Dessa forma, o ICPC 09 corrobora com o entendimento do CPC 15, na questão de que não há nova combinação de negócios, e nova base contábil para reconhecimento de ativos ou passivos adquiridos em caso de aquisição adicional de participação, quando a adquirente possui o controle anterior da empresa adquirida. Sendo que a variação na participação é considerada uma transação entre sócios (transação patrimonial), e não como uma transação operacional.
É importante destacar que, sob a ótica fiscal, a Lei 12.973/14, ou outra norma, não tratou especificamente da aquisição de participação societária adicional por pessoa jurídica controladora.
Assim, juristas defendem, que não havendo regramento tributário específico, devem ser aplicadas as regras gerais quanto à segregação do custo de aquisição em mais ou menos valia de ativos, goodwill ou compra vantajosa.
Ou seja, seria mais uma hipótese onde a norma contábil se distância da regra fiscal.

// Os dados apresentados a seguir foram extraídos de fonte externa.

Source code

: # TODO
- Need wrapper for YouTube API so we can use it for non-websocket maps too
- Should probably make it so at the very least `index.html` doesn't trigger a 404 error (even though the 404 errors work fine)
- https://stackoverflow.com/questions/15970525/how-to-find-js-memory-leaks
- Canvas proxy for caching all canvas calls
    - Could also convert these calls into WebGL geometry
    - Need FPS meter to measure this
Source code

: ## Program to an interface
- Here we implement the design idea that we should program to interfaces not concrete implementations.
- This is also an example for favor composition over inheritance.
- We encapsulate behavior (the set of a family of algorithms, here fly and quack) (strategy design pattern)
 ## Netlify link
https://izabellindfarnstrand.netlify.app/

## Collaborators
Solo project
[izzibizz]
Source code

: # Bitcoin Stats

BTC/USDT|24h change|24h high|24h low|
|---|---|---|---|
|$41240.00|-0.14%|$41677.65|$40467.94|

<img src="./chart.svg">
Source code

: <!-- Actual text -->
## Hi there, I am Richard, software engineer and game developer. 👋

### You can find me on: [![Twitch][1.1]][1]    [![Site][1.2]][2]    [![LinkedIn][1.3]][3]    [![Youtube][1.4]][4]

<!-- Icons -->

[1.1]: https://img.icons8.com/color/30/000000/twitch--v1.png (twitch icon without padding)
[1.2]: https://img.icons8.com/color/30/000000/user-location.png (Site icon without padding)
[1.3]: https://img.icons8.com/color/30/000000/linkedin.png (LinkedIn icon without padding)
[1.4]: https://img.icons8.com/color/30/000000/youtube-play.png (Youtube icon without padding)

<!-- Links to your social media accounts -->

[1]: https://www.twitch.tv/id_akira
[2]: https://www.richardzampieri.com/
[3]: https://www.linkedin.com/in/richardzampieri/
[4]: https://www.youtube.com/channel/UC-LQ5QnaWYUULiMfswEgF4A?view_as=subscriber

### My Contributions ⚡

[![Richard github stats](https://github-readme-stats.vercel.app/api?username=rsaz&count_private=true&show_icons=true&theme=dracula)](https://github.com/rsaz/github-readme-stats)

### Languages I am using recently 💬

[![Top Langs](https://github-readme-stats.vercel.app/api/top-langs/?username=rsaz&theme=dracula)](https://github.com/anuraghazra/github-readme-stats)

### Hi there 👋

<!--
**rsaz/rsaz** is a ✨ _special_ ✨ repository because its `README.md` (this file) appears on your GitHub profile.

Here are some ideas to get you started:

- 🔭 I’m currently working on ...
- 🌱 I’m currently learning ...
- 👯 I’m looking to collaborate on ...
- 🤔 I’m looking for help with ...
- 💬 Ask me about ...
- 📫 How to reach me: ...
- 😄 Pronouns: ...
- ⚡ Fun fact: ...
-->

O CPC 15 (15) também menciona sobre combinação de negócios realizada em estágios, modalidade na qual a Entidade adquire o controle de outra em etapas sucessivas, ou seja, inicialmente adquire uma participação minoritária e, posteriormente, passa a deter o controle. Essa modalidade de combinação de negócios não foi objeto deste artigo e possui tratativa diferenciada de quando há uma aquisição de controle direto.
Devido aos inúmeros desdobramentos envolvendo o tratamento tributário diferente do tratamento contábil, sugerimos uma minuciosa avaliação em cada caso concreto. Voltando ao ponto da elaboração de laudo de alocação do preço de aquisição (PPA), reiteramos que não se trata apenas de uma formalidade contábil, mas de uma exigência com efeitos concretos na apuração de tributos e na conformidade regulatória das operações de combinação de negócios. A ausência de um laudo técnico bem fundamentado pode comprometer a eficiência tributária e expor a empresa a riscos fiscais. Diante disso, é altamente recomendável que empresas que realizam aquisições de controladas contem com apoio especializado para a elaboração do laudo de PPA, assegurando não apenas o cumprimento das normas contábeis e fiscais, mas também a integridade e a transparência de suas demonstrações financeiras.